Some children waved their hands and made victory signs, while others looked terrified as the row of vehicles inched toward the dusty parking lots. Families then joined the long lines of people waiting to register their names with aid organizations, and be assigned a tent at the Khazir camp in Kurdish Iraq.
"We've been waiting to get out for two years," said one mother of four. "Our village was freed three days ago, but IS is sending mortars from Mosul."
On the outskirts of Mosul, the Iraqi army advanced toward the city center, operating in Iraq's second-largest city for the first time in more than two years. As the army pushed forward, the region's latest humanitarian crisis began in earnest.
"They are fleeing terrible situations," said Rizgar Barzani, who manages the camps for the Barzani Charity Foundation. "When they get here, they feel better since they know they are safe."
Safe, he said, but the oncoming winter in the camp may be harrowing without more resources.
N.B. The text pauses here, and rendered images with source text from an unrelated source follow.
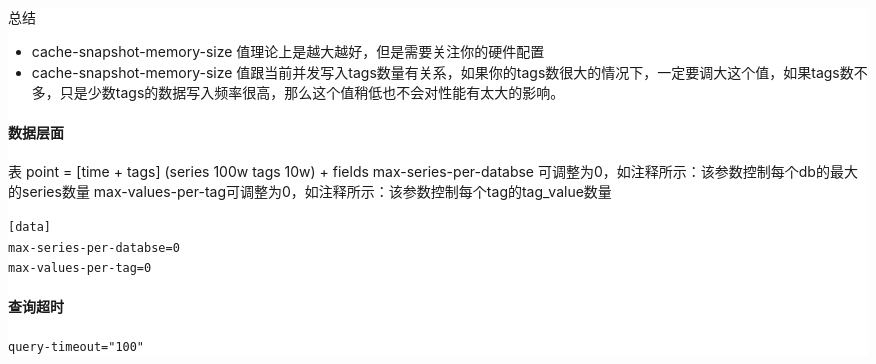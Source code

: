 总结

- cache-snapshot-memory-size 值理论上是越大越好，但是需要关注你的硬件配置
- cache-snapshot-memory-size 值跟当前并发写入tags数量有关系，如果你的tags数很大的情况下，一定要调大这个值，如果tags数不多，只是少数tags的数据写入频率很高，那么这个值稍低也不会对性能有太大的影响。

#### 数据层面
表 point = [time + tags] (series 100w tags 10w) + fields
max-series-per-databse 可调整为0，如注释所示：该参数控制每个db的最大的series数量
max-values-per-tag可调整为0，如注释所示：该参数控制每个tag的tag_value数量
```
[data]
max-series-per-databse=0
max-values-per-tag=0
```
#### 查询超时
```
query-timeout="100"
```
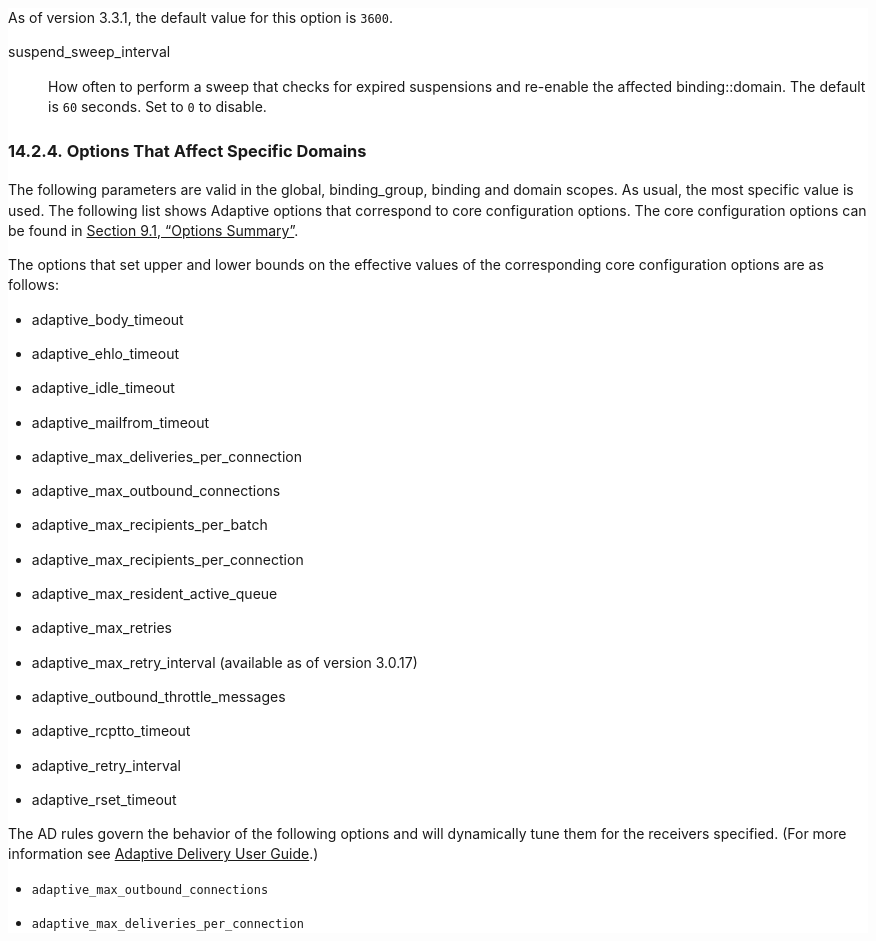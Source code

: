 As of version 3.3.1, the default value for this option is `3600`.

</dd>

<dt><a name="modules.adaptive.suspend_sweep_interval"></a>suspend_sweep_interval</dt>

<dd>

How often to perform a sweep that checks for expired suspensions and re-enable the affected binding::domain. The default is `60` seconds. Set to `0` to disable.

</dd>

</dl>

### 14.2.4. Options That Affect Specific Domains

The following parameters are valid in the global, binding_group, binding and domain scopes. As usual, the most specific value is used. The following list shows Adaptive options that correspond to core configuration options. The core configuration options can be found in [Section 9.1, “Options Summary”](options-summary.php "9.1. Options Summary").

The options that set upper and lower bounds on the effective values of the corresponding core configuration options are as follows:

*   adaptive_body_timeout

*   adaptive_ehlo_timeout

*   adaptive_idle_timeout

*   adaptive_mailfrom_timeout

*   adaptive_max_deliveries_per_connection

*   adaptive_max_outbound_connections

*   adaptive_max_recipients_per_batch

*   adaptive_max_recipients_per_connection

*   adaptive_max_resident_active_queue

*   adaptive_max_retries

*   adaptive_max_retry_interval (available as of version 3.0.17)

*   adaptive_outbound_throttle_messages

*   adaptive_rcptto_timeout

*   adaptive_retry_interval

*   adaptive_rset_timeout

The AD rules govern the behavior of the following options and will dynamically tune them for the receivers specified. (For more information see [Adaptive Delivery User Guide](https://support.messagesystems.com/docs/web-ad/index.php).)

*   `adaptive_max_outbound_connections`

*   `adaptive_max_deliveries_per_connection`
The International Organization for Migration reported Thursday that nearly 22,000 people have fled their homes since the operation to re-take Mosul began more than two weeks ago. A million are expected.
In Photos: Khazir Camp Kurdistan, Northern Iraq
Joyous reunions
Near one of the camp gates, as the masses of vehicles — many waving white flags — pulled in, one mother, Fazila, found her son, who had stayed behind in Mosul when much of the family fled more than two years ago.
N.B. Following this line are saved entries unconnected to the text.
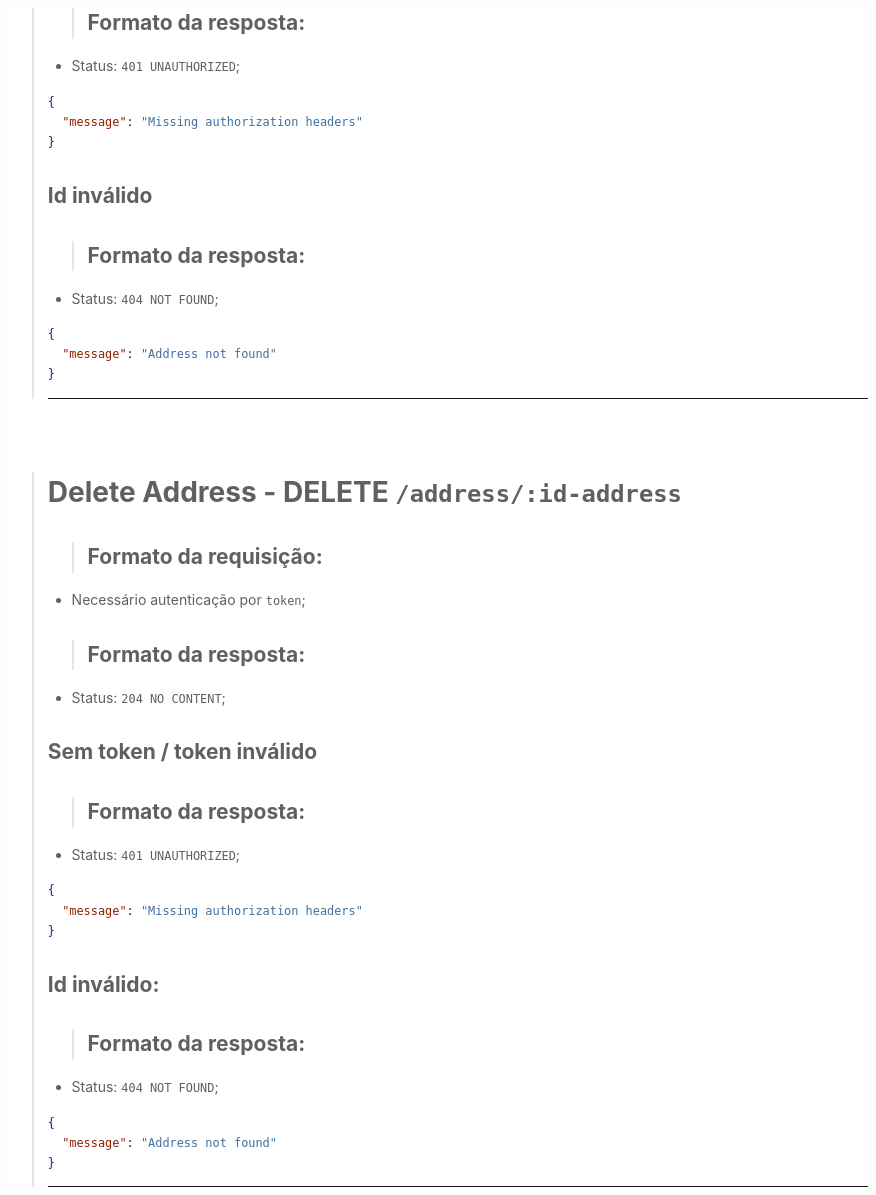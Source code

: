 >> ## Formato da resposta:
>  
> * Status: `401 UNAUTHORIZED`;
>
>```json
> {
>   "message": "Missing authorization headers"
> }
>```
> ## Id inválido
>> ## Formato da resposta:
>  
> * Status: `404 NOT FOUND`;
>
>```json
> {
>   "message": "Address not found"
> }
>```
>---

<br>

> # Delete Address - DELETE `/address/:id-address`
>> ## Formato da requisição:
>
> * Necessário autenticação por `token`;
> 
>> ## Formato da resposta:
>
> * Status: `204 NO CONTENT`;
>
> ## Sem token / token inválido
>> ## Formato da resposta:
>
> * Status: `401 UNAUTHORIZED`;
>
>```json
> {
>   "message": "Missing authorization headers"
> }
>```
> ## Id inválido:
>> ## Formato da resposta:
>
> * Status: `404 NOT FOUND`;
>
>```json
> {
>   "message": "Address not found"
> }
>```
>---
Fazila's husband was sick when they escaped, and her son stayed behind to care for his father, who died two months ago.
For at least 20 minutes she wept for joy and held her son, kissing his cheeks and the cheeks of nearby soldiers and reporters. Along the corridor of vehicles and by gates and fences, other families reunited.
"I cannot believe I am finally seeing my son," Fazila wept, before fainting from the strain. Her son splashed water on her face, shouting "Mom, mom," until she woke up. Soldiers and aid workers hustled her into a car to drive her to her assigned tent about 200 meters away.
"I finally left home," he said. "When I saw my family here, I ran to them."
Harrowing tales
Inside the camp, hundreds of families who had arrived in the past few days set up laundry cords and collected blankets and lights from aid workers.
Anwar Salam, a former taxi driver, arrived late Wednesday with his son, also Anwar. His wife and other five children stayed behind, judging flight to be more dangerous than hiding. The younger Anwar, however, had a sharp item embedded in his leg when mortar fire hit the village Wednesday. He needed to go to the hospital.
"The past two years were the hardest of our lives," Salam said, describing beheadings and whippings, and more than two years without a job. The latest horror, he said, was in a nearby village, Waadi Hajjar.
"Loser Islamic State" is a rough translation of graffiti found in Waadi Hajjar, he said. About 500 young men were then rounded up by IS militants, according to Salam.
"No one knows what happened to the young men," he said.
Around the corner, 27-year-old Ahmed wore an IS-style beard and carried a scissor. "I want to shave," he said. "But this is all I could find."
A former Iraqi police officer, Ahmed spent most of the past two and half years in his home, hiding in a meter-deep pit when IS soldiers came to the door. Among his friends were police officers who were beheaded or hanged, with some bodies left dangling from bridges.
"When they arrested someone," he said, describing some of the horror, "they would tie their hands behind their backs and give weapons and money to 16- or 17-year-old boys to kill them."